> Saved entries
● ● ●

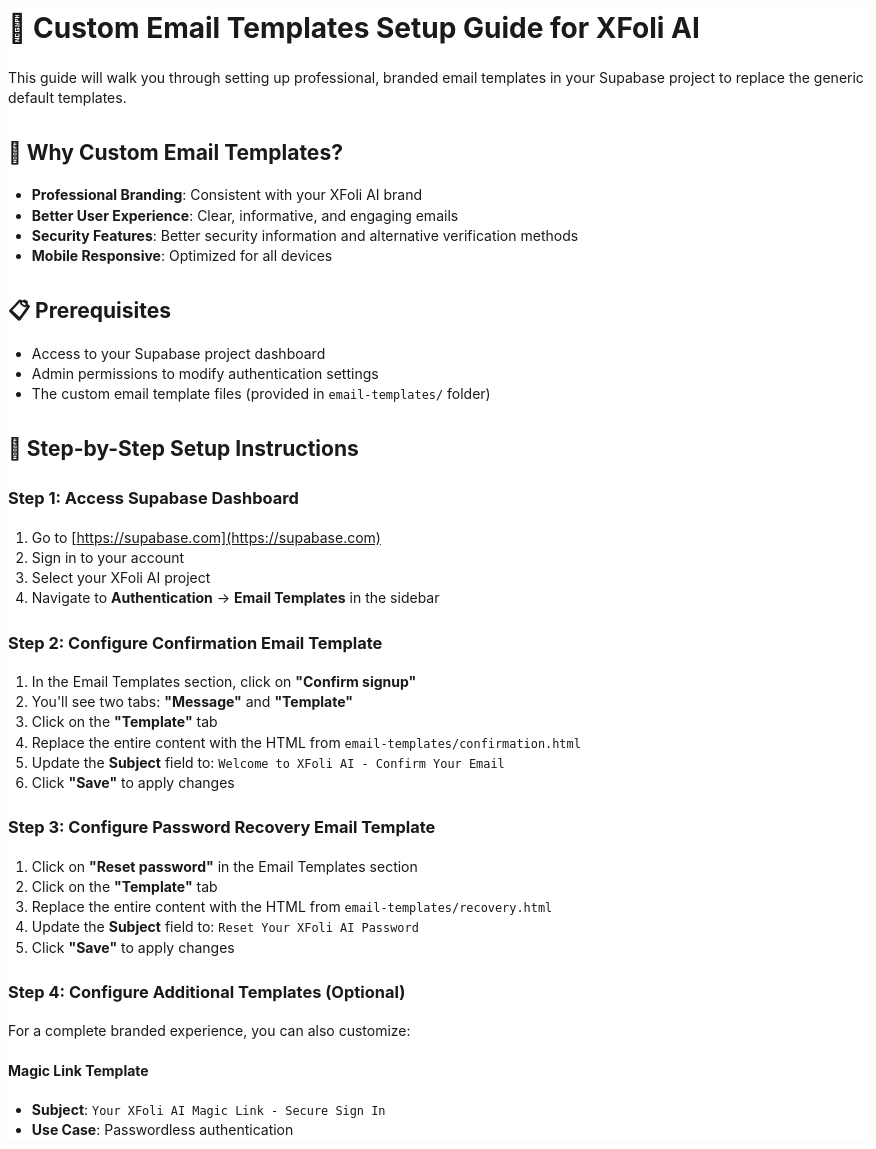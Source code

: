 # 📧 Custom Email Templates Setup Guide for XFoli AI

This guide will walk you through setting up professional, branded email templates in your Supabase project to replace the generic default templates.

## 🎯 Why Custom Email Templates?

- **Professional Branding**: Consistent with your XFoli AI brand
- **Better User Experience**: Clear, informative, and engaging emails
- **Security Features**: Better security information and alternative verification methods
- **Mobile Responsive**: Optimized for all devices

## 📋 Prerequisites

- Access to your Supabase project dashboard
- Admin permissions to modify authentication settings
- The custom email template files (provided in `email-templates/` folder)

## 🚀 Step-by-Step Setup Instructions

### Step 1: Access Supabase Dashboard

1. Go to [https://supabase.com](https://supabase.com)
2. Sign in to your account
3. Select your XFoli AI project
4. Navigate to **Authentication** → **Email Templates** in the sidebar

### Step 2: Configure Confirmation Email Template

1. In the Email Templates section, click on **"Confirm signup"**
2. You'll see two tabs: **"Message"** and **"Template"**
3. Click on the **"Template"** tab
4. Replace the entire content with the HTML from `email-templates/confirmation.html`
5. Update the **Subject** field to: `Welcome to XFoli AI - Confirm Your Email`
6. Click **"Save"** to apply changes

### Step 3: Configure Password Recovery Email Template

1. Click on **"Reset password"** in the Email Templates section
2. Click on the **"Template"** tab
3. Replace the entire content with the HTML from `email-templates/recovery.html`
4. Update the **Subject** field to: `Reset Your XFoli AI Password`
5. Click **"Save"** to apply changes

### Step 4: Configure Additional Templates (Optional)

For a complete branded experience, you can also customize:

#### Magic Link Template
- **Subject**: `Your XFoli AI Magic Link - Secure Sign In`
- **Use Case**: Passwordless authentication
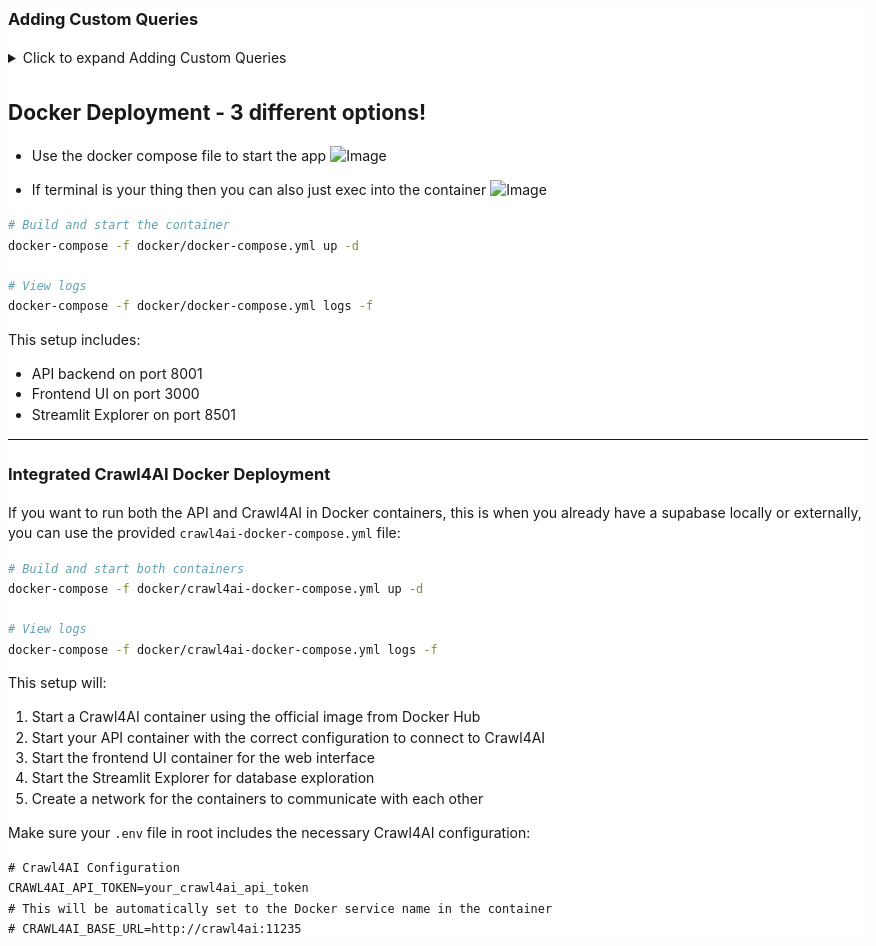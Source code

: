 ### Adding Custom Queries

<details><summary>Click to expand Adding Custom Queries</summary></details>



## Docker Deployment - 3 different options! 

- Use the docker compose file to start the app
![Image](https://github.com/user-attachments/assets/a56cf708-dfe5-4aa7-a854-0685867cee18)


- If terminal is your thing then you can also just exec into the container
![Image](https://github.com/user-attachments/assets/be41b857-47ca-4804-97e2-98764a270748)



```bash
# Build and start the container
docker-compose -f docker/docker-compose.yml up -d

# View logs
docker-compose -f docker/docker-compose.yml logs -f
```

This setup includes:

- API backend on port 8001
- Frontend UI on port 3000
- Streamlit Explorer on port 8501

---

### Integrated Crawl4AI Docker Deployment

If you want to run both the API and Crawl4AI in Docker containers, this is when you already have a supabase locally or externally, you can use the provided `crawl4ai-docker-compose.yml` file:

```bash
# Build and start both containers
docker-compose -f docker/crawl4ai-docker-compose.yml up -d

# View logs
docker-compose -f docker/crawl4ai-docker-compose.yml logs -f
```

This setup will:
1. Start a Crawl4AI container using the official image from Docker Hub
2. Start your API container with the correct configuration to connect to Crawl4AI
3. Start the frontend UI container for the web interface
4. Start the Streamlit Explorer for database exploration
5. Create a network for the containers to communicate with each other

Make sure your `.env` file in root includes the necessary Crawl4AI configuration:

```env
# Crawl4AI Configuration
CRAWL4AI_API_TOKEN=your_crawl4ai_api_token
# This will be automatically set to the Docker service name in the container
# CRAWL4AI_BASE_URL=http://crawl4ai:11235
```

● ● ●

Include the first line of the records, the line containing "- **Better User", and every line between them, repeated exactly. Skip the pictures.

Source code

: # 📧 Custom Email Templates Setup Guide for XFoli AI

This guide will walk you through setting up professional, branded email templates in your Supabase project to replace the generic default templates.

## 🎯 Why Custom Email Templates?

- **Professional Branding**: Consistent with your XFoli AI brand
- **Better User Experience**: Clear, informative, and engaging emails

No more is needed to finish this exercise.